I have been practicing permaculture for 25 years. I led an organization called ‘Victory Gardens For All’ which helped folks in the Eugene, Oregon area put in 650 gardens. One of the focal points was putting on microbial inoculations. Most folks got great gardens the first year with very little water.

I did not understand before going to India how these techniques could be used to work on depleted soils while getting good yields on broadacre applications. Or, I could say that I was in a fog due to having plenty of food to eat and did not understand the real problem until I went to India where my fog was lifted.

I see now that such people as Geoff Lawton, a well-known permaculturist who, with Nadia Lawton, heads The Permaculture Research Institute, recommends what he calls ‘compost tea’ (a form of microbial tea), be applied to broad acre where compost is not feasible.
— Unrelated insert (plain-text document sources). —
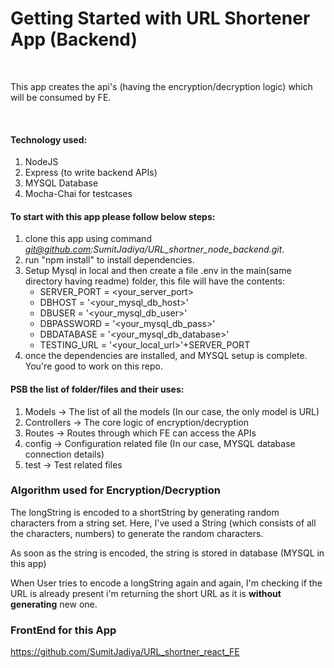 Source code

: # Getting Started with URL Shortener App (Backend)

<br />
<p>This app creates the api's (having the encryption/decryption logic) which will be consumed by FE. </p>

<br />

#### Technology used:

1. NodeJS
2. Express (to write backend APIs)
3. MYSQL Database
4. Mocha-Chai for testcases

#### To start with this app please follow below steps:

1. clone this app using command <i>git@github.com:SumitJadiya/URL_shortner_node_backend.git</i>.
2. run "npm install" to install dependencies.
3. Setup Mysql in local and then create a file .env in the main(same directory having readme) folder, this file will have the contents: <br/>
   - SERVER_PORT = <your_server_port>
   - DBHOST = '<your_mysql_db_host>'
   - DBUSER = '<your_mysql_db_user>'
   - DBPASSWORD = '<your_mysql_db_pass>'
   - DBDATABASE = '<your_mysql_db_database>'
   - TESTING_URL = '<your_local_url>'+SERVER_PORT<br/>
4. once the dependencies are installed, and MYSQL setup is complete. You're good to work on this repo.

#### PSB the list of folder/files and their uses:

1. Models -> The list of all the models (In our case, the only model is URL)
2. Controllers -> The core logic of encryption/decryption
3. Routes -> Routes through which FE can access the APIs
4. config -> Configuration related file (In our case, MYSQL database connection details)
5. test -> Test related files

### Algorithm used for Encryption/Decryption

<p>The longString is encoded to a shortString by generating random characters from a string set. Here, I've used a String (which consists of all the characters, numbers) to generate the random characters. </p>
<p>As soon as the string is encoded, the string is stored in database (MYSQL in this app)</p>
<p>When User tries to encode a longString again and again, I'm checking if the URL is already present i'm returning the short URL as it is <b>without generating</b> new one.</p>

### FrontEnd for this App
https://github.com/SumitJadiya/URL_shortner_react_FE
Many permaculture practices such as hugelkultur, dry mulching, and sometimes composting are a tremendous amount of work for the practitioner. Many people want their sand, clay, or other problematic soils to be friable soil before they put in their crops. I have put these microbes on all kinds of soil and planted at the same time. The soils change within one month to friable soils. By inoculating the plants with microbes when planting at the 2 week point, excellent yields are obtainable the first year. Broadacre permaculture without using microbe inoculation is too expensive to be doable by most practitioners. Even in your back yard, many people cannot do this much work. Increasing the carbon in the soil with microbe inoculations on broadacre applications is a matter of survival. I also see in videos that soil scientist Elaine Ingham, who is applying her science to help farmers, describes scientifically why these microbial inoculation practices work.

There is a link on the right-hand side to an interview with Narsanna Koppula, with Aranya Agricultural Alternatives, who has a 17-year-old dryland food forest that has never been watered or fertilized except with rain and mulch, as is similar in a natural forest.  (This interview is duplicated on this site here.)

The cropping patterns we have posted is a major contribution from traditional Indian agriculture.